While I have been impressed with the opportunities there previously, this time I came away with a strong feeling that they are much closer to coming to fruition. As is well known, some of the foreign owned shipyards such as Tsuneishi, Onomichi and Keppel have been doing well for years as have the maritime colleges, manning agencies and the ICTSI terminals group.
Now, though, I can sense that a number of locally owned, smaller shipyards are on the verge of moving effectively into the export market for vessels such as tugs, barges, landing craft, OSVs, patrol, passenger and fishing boats. There is an obvious new vitality there.
The whole scene reminds me of Sarawak and to a lesser extent, the Vietnam and China of fifteen to twenty years ago. Philippino tradesmen who have worked overseas are returning home with good skills. They are being joined by foreign shipbuilders who like the Philippine lifestyle, the positive approach of the people and, particularly, the very reasonable prices of land, labour and buildings.
A number of new, modern slipways are being installed and significant amounts are being invested to make local shipyards more competitive globally. It is a very exciting time for the local industry. I think they are moving in precisely the right direction.

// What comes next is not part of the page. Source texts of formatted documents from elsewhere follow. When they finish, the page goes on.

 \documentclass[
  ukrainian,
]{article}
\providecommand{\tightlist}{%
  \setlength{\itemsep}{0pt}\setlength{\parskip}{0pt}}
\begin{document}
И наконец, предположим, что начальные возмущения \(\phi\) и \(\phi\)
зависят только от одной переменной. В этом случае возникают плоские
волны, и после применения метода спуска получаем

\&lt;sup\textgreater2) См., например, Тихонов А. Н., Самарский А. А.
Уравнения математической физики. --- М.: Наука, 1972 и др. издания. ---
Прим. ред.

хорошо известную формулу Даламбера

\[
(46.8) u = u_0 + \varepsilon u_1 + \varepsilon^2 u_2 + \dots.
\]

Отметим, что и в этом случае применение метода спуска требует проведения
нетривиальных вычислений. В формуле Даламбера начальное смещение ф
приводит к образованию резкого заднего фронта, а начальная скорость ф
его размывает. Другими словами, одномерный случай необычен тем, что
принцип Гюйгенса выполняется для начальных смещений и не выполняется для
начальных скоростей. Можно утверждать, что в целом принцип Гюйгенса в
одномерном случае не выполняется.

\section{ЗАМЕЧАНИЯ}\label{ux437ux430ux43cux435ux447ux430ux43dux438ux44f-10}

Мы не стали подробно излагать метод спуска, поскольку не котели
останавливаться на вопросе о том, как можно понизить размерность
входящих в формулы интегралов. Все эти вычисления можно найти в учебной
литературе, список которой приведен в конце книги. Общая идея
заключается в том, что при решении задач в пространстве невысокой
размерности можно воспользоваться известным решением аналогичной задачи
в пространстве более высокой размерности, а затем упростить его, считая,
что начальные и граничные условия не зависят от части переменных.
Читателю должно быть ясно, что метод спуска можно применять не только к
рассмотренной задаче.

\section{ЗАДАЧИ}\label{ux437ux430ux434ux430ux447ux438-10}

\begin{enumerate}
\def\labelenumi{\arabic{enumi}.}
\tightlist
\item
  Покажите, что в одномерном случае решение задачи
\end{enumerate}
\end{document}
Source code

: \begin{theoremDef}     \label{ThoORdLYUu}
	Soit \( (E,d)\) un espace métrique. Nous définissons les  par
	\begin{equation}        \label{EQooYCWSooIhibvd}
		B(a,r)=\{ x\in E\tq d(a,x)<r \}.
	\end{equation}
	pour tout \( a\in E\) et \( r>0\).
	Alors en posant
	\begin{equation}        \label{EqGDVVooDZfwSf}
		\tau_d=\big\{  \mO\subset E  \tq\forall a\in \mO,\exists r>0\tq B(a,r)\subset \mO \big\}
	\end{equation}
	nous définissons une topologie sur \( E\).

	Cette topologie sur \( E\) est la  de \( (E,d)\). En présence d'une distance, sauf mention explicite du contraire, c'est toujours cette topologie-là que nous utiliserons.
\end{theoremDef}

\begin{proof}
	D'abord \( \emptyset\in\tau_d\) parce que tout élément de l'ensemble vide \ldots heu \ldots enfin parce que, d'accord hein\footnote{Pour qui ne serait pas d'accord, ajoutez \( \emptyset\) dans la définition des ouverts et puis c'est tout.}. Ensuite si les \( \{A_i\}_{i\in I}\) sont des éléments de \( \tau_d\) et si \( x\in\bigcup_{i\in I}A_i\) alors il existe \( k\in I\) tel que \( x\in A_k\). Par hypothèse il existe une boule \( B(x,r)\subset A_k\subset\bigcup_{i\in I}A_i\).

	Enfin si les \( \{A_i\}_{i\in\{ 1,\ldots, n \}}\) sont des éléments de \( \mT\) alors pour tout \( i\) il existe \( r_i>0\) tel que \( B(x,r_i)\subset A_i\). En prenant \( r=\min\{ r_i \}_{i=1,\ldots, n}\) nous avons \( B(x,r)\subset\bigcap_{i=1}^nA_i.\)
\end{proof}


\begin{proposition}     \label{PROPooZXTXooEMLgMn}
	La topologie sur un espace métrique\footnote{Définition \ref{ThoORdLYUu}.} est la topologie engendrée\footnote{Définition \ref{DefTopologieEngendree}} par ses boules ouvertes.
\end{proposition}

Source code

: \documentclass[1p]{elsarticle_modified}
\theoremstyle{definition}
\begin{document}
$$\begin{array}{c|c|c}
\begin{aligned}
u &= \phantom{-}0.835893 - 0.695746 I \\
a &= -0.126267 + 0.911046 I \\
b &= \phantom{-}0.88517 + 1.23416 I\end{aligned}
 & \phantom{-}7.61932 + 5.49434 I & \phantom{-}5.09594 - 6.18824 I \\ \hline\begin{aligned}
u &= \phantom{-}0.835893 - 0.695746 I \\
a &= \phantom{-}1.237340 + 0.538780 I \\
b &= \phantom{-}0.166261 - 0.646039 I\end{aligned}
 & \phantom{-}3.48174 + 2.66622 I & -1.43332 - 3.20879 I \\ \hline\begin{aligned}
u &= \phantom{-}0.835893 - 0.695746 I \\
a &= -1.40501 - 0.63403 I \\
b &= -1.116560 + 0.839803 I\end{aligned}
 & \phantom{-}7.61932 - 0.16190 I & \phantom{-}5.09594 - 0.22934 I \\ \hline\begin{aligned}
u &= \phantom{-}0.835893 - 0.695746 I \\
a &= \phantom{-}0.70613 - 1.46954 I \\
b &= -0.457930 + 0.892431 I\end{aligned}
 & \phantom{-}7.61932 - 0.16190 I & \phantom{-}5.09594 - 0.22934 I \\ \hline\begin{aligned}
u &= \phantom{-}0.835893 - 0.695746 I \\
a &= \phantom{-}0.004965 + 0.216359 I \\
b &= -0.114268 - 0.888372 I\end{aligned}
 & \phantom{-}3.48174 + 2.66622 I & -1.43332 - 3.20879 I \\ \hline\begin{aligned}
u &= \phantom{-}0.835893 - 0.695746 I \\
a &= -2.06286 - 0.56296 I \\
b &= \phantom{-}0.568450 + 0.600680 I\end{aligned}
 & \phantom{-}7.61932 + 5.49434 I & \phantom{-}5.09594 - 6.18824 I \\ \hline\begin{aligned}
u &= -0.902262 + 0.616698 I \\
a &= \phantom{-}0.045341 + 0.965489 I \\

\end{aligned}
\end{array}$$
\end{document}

Certainly, a lot of south-east Asia is flourishing in the shipbuilding sense. Malaysia, obviously, and Indonesia, around Batam and Surabaya as well as Vietnam are all churning out good volumes of vessels of generally good quality. Mostly, they are smaller, more specialised vessels but there is still a stream of significant cargo ships coming from such yards.
However, until now, only one or two Philippine owned shipyards, such as the now shuttered FBMA, have built for export. This is about to change. Now that they have the capabilities and capacity, a number of Philippine shipyards are starting to move into the export market.
One yard I visited is a typical example. The long established Colorado Shipyard in Cebu, right in the middle of the Philippines, is well underway with the construction of a 76 metre multi-purpose cargo ship for the Society Islands (Tahiti).
This is a most interesting vessel. It combines facilities and capacities for cruise passengers, deck cargo, capacious holds and abnormally large tankage to effectively make it a parcel tanker. It even has a swimming pool! Much of the super structure is being built locally in aluminium.
The steelwork for the hull and, particularly the tricky bulbous bow, looked good. So too did the aluminium work. It is being undertaken by local tradesmen with support from a couple of pioneering Australian aluminium experts.
The same yard, Colorado, is also building a series of FRP assault boats for the Philippine Army. They also have six impressive looking multi and mono hull yachts to build. They are also aluminium. At the same time they are constructing a substantial new slipway.
Some of this activity, especially the Tahiti ship, has been inspired by a tie-up with well known Australian yard Harwood Marine. This is something of a marriage made in heaven. Harwood have experienced major difficulty in recruiting skilled labour in Australia, despite their idyllic location. Colorado have a lot of good people aboard. Harwood have brought sales contacts and technical skills to complement Colorado’s first rate facilities and people.
There will probably be more of this multi-national co-operation as has happened in other Asian shipbuilding centres. It’s a “win-win” situation. Both the Philippino shipbuilders and their foreign partners will benefit as long as they keep their expectations realistic.
The promise is certainly there. I think it will quickly come to fruition.